I am having problems with the object references when using the QLayout to arrange my widgets in on bigger window next to each other.
I have the following situation
class MyClass(QObject):
widgetCollection = []
def spawn(self):
widget = MyQWidget() #containing a QLineWidget called "nameEdit"
self.widgetCollection.append(widget)
self._window = QtGui.QWidget()
layout = QtGui.QHBoxLayout()
listView = QtGui.QListWidget()
for equation in self.wigdetCollection:
equationName = equation.nameEdit.text()
item = QtGui.QListWidgetItem(equationName)
listView.addItem(item)
layout.addWidget(listView)
layout.addWidget(widget)
self._window.setWindowTitle("Equation Editor")
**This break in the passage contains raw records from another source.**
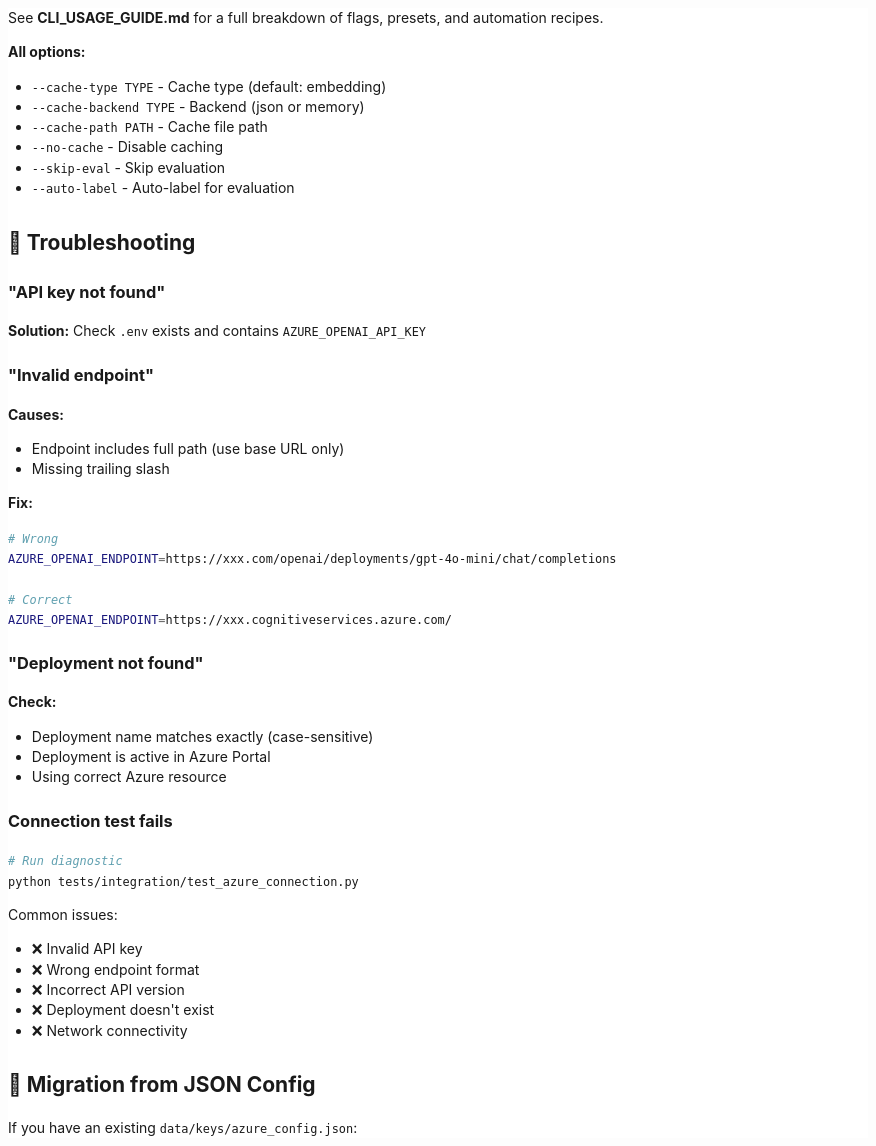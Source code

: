See **CLI_USAGE_GUIDE.md** for a full breakdown of flags, presets, and automation recipes.

**All options:**
- `--cache-type TYPE` - Cache type (default: embedding)
- `--cache-backend TYPE` - Backend (json or memory)
- `--cache-path PATH` - Cache file path
- `--no-cache` - Disable caching
- `--skip-eval` - Skip evaluation
- `--auto-label` - Auto-label for evaluation

## 🐛 Troubleshooting

### "API key not found"
**Solution:** Check `.env` exists and contains `AZURE_OPENAI_API_KEY`

### "Invalid endpoint"
**Causes:**
- Endpoint includes full path (use base URL only)
- Missing trailing slash

**Fix:**
```bash
# Wrong
AZURE_OPENAI_ENDPOINT=https://xxx.com/openai/deployments/gpt-4o-mini/chat/completions

# Correct
AZURE_OPENAI_ENDPOINT=https://xxx.cognitiveservices.azure.com/
```

### "Deployment not found"
**Check:**
- Deployment name matches exactly (case-sensitive)
- Deployment is active in Azure Portal
- Using correct Azure resource

### Connection test fails
```bash
# Run diagnostic
python tests/integration/test_azure_connection.py
```

Common issues:
- ❌ Invalid API key
- ❌ Wrong endpoint format
- ❌ Incorrect API version
- ❌ Deployment doesn't exist
- ❌ Network connectivity

## 🔄 Migration from JSON Config

If you have an existing `data/keys/azure_config.json`:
self._window.setLayout(layout)
self._window.show()
def respawn(self):
self.spawn()
Each time I call spawn(), I want to add a new widget to the collection. Addionally, I want to open a new window where there is a ListView with all widget names on the left and the newly created widget on the right.
Now the first call to the spawn()-method works like expected. But the second call throws an exeption:
equationName = widget.nameEdit.text()
RuntimeError: wrapped C/C++ object of type QLineEdit has been deleted
I think it has something to do with the line
layout.addWidget(widget)
I have read somewhere that the layout takes ownership of the widget when added as an item. With that I loose the widget as soon as I am out of the scope of the layout-reference (which is local in this case). So it seems that the widget-item in my collection gets deleted too.
Can someone help? How do I prevent that.